UK Finance: Mortgage exercise to rebound in Q3

Metro Loud
2 Min Read


The variety of individuals shopping for properties with a mortgage is anticipated to surge within the third quarter, based on commerce physique UK Finance.

The primary quarter of 2025 was significantly busy, adopted by a pointy decline in Q2 after the stamp obligation thresholds reverted, particularly in April.

Nonetheless, the commerce physique stated an uptick in exercise is coming in Q3 as a result of variety of purposes acquired.

Eric Leenders, managing director of private finance at UK Finance, stated: “After April’s Stamp Obligation modifications briefly cooled exercise, June’s renewed mortgage uptake – and the regular build-up of financial savings beneath aggressive charges and a secure ISA allowance – demonstrates the market’s resilience as we transfer into the third quarter.
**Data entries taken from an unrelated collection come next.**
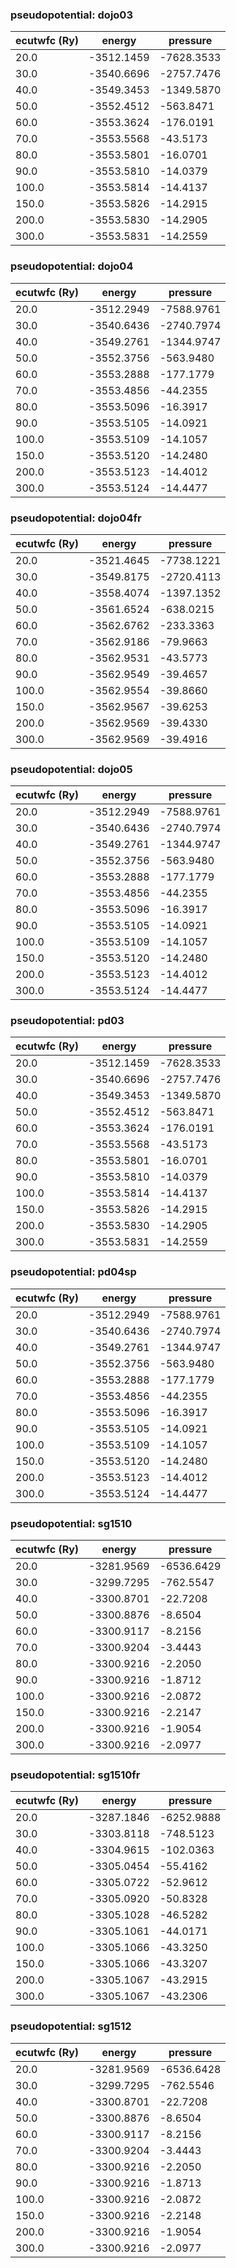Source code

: ### pseudopotential: dojo03
| ecutwfc (Ry) | energy | pressure | 
| --- | --- | --- | 
| 20.0 | -3512.1459| -7628.3533|
| 30.0 | -3540.6696| -2757.7476|
| 40.0 | -3549.3453| -1349.5870|
| 50.0 | -3552.4512| -563.8471|
| 60.0 | -3553.3624| -176.0191|
| 70.0 | -3553.5568| -43.5173|
| 80.0 | -3553.5801| -16.0701|
| 90.0 | -3553.5810| -14.0379|
| 100.0 | -3553.5814| -14.4137|
| 150.0 | -3553.5826| -14.2915|
| 200.0 | -3553.5830| -14.2905|
| 300.0 | -3553.5831| -14.2559|

### pseudopotential: dojo04
| ecutwfc (Ry) | energy | pressure | 
| --- | --- | --- | 
| 20.0 | -3512.2949| -7588.9761|
| 30.0 | -3540.6436| -2740.7974|
| 40.0 | -3549.2761| -1344.9747|
| 50.0 | -3552.3756| -563.9480|
| 60.0 | -3553.2888| -177.1779|
| 70.0 | -3553.4856| -44.2355|
| 80.0 | -3553.5096| -16.3917|
| 90.0 | -3553.5105| -14.0921|
| 100.0 | -3553.5109| -14.1057|
| 150.0 | -3553.5120| -14.2480|
| 200.0 | -3553.5123| -14.4012|
| 300.0 | -3553.5124| -14.4477|

### pseudopotential: dojo04fr
| ecutwfc (Ry) | energy | pressure | 
| --- | --- | --- | 
| 20.0 | -3521.4645| -7738.1221|
| 30.0 | -3549.8175| -2720.4113|
| 40.0 | -3558.4074| -1397.1352|
| 50.0 | -3561.6524| -638.0215|
| 60.0 | -3562.6762| -233.3363|
| 70.0 | -3562.9186| -79.9663|
| 80.0 | -3562.9531| -43.5773|
| 90.0 | -3562.9549| -39.4657|
| 100.0 | -3562.9554| -39.8660|
| 150.0 | -3562.9567| -39.6253|
| 200.0 | -3562.9569| -39.4330|
| 300.0 | -3562.9569| -39.4916|

### pseudopotential: dojo05
| ecutwfc (Ry) | energy | pressure | 
| --- | --- | --- | 
| 20.0 | -3512.2949| -7588.9761|
| 30.0 | -3540.6436| -2740.7974|
| 40.0 | -3549.2761| -1344.9747|
| 50.0 | -3552.3756| -563.9480|
| 60.0 | -3553.2888| -177.1779|
| 70.0 | -3553.4856| -44.2355|
| 80.0 | -3553.5096| -16.3917|
| 90.0 | -3553.5105| -14.0921|
| 100.0 | -3553.5109| -14.1057|
| 150.0 | -3553.5120| -14.2480|
| 200.0 | -3553.5123| -14.4012|
| 300.0 | -3553.5124| -14.4477|

### pseudopotential: pd03
| ecutwfc (Ry) | energy | pressure | 
| --- | --- | --- | 
| 20.0 | -3512.1459| -7628.3533|
| 30.0 | -3540.6696| -2757.7476|
| 40.0 | -3549.3453| -1349.5870|
| 50.0 | -3552.4512| -563.8471|
| 60.0 | -3553.3624| -176.0191|
| 70.0 | -3553.5568| -43.5173|
| 80.0 | -3553.5801| -16.0701|
| 90.0 | -3553.5810| -14.0379|
| 100.0 | -3553.5814| -14.4137|
| 150.0 | -3553.5826| -14.2915|
| 200.0 | -3553.5830| -14.2905|
| 300.0 | -3553.5831| -14.2559|

### pseudopotential: pd04sp
| ecutwfc (Ry) | energy | pressure | 
| --- | --- | --- | 
| 20.0 | -3512.2949| -7588.9761|
| 30.0 | -3540.6436| -2740.7974|
| 40.0 | -3549.2761| -1344.9747|
| 50.0 | -3552.3756| -563.9480|
| 60.0 | -3553.2888| -177.1779|
| 70.0 | -3553.4856| -44.2355|
| 80.0 | -3553.5096| -16.3917|
| 90.0 | -3553.5105| -14.0921|
| 100.0 | -3553.5109| -14.1057|
| 150.0 | -3553.5120| -14.2480|
| 200.0 | -3553.5123| -14.4012|
| 300.0 | -3553.5124| -14.4477|

### pseudopotential: sg1510
| ecutwfc (Ry) | energy | pressure | 
| --- | --- | --- | 
| 20.0 | -3281.9569| -6536.6429|
| 30.0 | -3299.7295| -762.5547|
| 40.0 | -3300.8701| -22.7208|
| 50.0 | -3300.8876| -8.6504|
| 60.0 | -3300.9117| -8.2156|
| 70.0 | -3300.9204| -3.4443|
| 80.0 | -3300.9216| -2.2050|
| 90.0 | -3300.9216| -1.8712|
| 100.0 | -3300.9216| -2.0872|
| 150.0 | -3300.9216| -2.2147|
| 200.0 | -3300.9216| -1.9054|
| 300.0 | -3300.9216| -2.0977|

### pseudopotential: sg1510fr
| ecutwfc (Ry) | energy | pressure | 
| --- | --- | --- | 
| 20.0 | -3287.1846| -6252.9888|
| 30.0 | -3303.8118| -748.5123|
| 40.0 | -3304.9615| -102.0363|
| 50.0 | -3305.0454| -55.4162|
| 60.0 | -3305.0722| -52.9612|
| 70.0 | -3305.0920| -50.8328|
| 80.0 | -3305.1028| -46.5282|
| 90.0 | -3305.1061| -44.0171|
| 100.0 | -3305.1066| -43.3250|
| 150.0 | -3305.1066| -43.3207|
| 200.0 | -3305.1067| -43.2915|
| 300.0 | -3305.1067| -43.2306|

### pseudopotential: sg1512
| ecutwfc (Ry) | energy | pressure | 
| --- | --- | --- | 
| 20.0 | -3281.9569| -6536.6428|
| 30.0 | -3299.7295| -762.5546|
| 40.0 | -3300.8701| -22.7208|
| 50.0 | -3300.8876| -8.6504|
| 60.0 | -3300.9117| -8.2156|
| 70.0 | -3300.9204| -3.4443|
| 80.0 | -3300.9216| -2.2050|
| 90.0 | -3300.9216| -1.8713|
| 100.0 | -3300.9216| -2.0872|
| 150.0 | -3300.9216| -2.2148|
| 200.0 | -3300.9216| -1.9054|
| 300.0 | -3300.9216| -2.0977|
“The FCA has began a really welcome and vital debate on whether or not mortgage affordability checks could be revised to help larger ranges of homeownership. We now have already seen lenders make modifications to assist extra individuals get entry to mortgage finance.

“Our evaluation exhibits {that a} rigorously measured easing of stress-test guidelines can responsibly enable extra individuals – particularly first‐time consumers – into the mortgage market with out resulting in a major improve in arrears ranges.”

Housing market exercise already rebounded in June, with annual development in lending to first-time consumers and movers up 14% and eight% respectively.

Remortgage exercise is anticipated to extend over the rest of the 12 months.